Less than two weeks after the statue’s installation, newspapers published articles condemning it, snidely calling it “the alleged Columbus statue” and describing it as “ungraceful,” “objectionable” and “a monstrosity.”
By the summer of 1897, Park District officials had had enough. Columbus was put into a dump wagon and carted off to Washington Park, where it “reposed on its face in the rear of a barn.”
Columbus is melted down into McKinley
A Columbus statue in storage — it’s reminiscent of where Chicago sits today. But what else can you do with a dethroned statue? Could we really destroy it?
As the first attempt at a Grant Park Columbus statue accumulated dust, the Park District went back and forth about what to do. Some proposed using granite blocks from the pedestal to construct the Jackson Park bridge or melting the bronze into ornamental fence posts for a city park. The town of Menasha, Wisc., even offered to take the statue off of Chicago’s hands.
At the same time, the Park District was in the midst of an ambitious expansion of parks to the South and West sides, part of a plan to democratize access to green spaces. But while the parks themselves were built around ideas of access and equity, a small group of the city’s elite decided which statues were featured in them.
In 1902, after McKinley was assassinated, a Park District official had an idea: recast the idled Columbus statue into the figure of the president.
“From an artistic standpoint, it is an eyesore, and we had better make good use of the metal,” he said.
The following year, 10 tons of bronze from the Columbus statue were melted down for the new statue of McKinley, reducing the original $6,000 price tag — the equivalent of around $175,000 today — by $2,500.
To melt or not to melt?
For Carlson, the Ojibwe artist and scholar, the story of the Columbus-turned-McKinley statue is just an example of “recycled supremacy,” one that represents the version of history by the people who could afford to donate the funds for public monuments.
Carlson also said the statue’s representation of Columbus “in the act of discovering America” is inaccurate.
“You can have firsts, but you have to use the right language around them,” Carlson said. “We talk about discovery and discoverers and it’s like, ‘Nope, this place was already well occupied,’ ” she said.
“The discoverers were the first invaders.”
Unlike at the turn of the century, today’s Grant Park Advisory Council formed an Arts and Monument Review committee to review all of the park’s existing and proposed art — starting with the Columbus statue.
At the heart of today’s conversation is the idea the decision should be made with public input.
“I think that’s something that’s been missing in some of the conversations up ‘til now,” said Leslie Recht, one of the chairs of the committee.

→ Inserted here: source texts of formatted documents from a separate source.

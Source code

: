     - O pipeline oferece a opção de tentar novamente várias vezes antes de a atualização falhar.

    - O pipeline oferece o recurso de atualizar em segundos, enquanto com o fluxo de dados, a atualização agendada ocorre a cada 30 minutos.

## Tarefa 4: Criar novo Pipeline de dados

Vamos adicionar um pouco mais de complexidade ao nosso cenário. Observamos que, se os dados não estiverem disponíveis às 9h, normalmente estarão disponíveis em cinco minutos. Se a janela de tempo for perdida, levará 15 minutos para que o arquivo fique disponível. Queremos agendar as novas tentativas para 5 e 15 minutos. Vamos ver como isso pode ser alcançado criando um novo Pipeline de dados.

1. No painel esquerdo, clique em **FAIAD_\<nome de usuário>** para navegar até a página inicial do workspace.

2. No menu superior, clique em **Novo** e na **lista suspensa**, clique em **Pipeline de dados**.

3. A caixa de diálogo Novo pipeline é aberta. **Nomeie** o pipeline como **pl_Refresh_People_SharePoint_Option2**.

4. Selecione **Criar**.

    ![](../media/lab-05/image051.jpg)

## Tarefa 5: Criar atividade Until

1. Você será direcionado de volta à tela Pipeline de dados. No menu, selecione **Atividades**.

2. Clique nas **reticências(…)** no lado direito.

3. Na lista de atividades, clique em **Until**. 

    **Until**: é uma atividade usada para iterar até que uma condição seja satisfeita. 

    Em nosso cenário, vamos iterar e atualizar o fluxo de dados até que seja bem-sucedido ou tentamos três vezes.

Because Grant Park is Chicago’s “town square,” it’s not just a neighborhood park, she added. It’s one people from all over visit.
As a part of that process, the committee members are looking at questions like: What is being memorialized? Who is being impacted negatively by the statute? What history would be lost if you take it down?
And this time around, the committee is asking for feedback from Chicagoans, via a public Zoom hearing on Sept. 8. There will also be a few weeks where the public can submit written comments.
But Carlson worries that even with public input, many Chicagoans may miss a larger point — that the narrative so many are fighting over wasn’t even true to begin with.
“The city has not addressed the truth of how Chicago is established on stolen land. … Until that happens … it’s just window dressing.”
Carlson would say the people who have been most harmed by the city’s choices should have the strongest voice in the decision-making process about Columbus, and in the future production of public art.
“When people fantasize and make their laundry list of people that they want to put on a pedestal in Chicago, I really push back against that,” Carlson said. “Let’s think about Indigenous presence and let’s think about Indigenous agency. … Representation matters, but not just what is being produced, but who is producing it and who has agency.”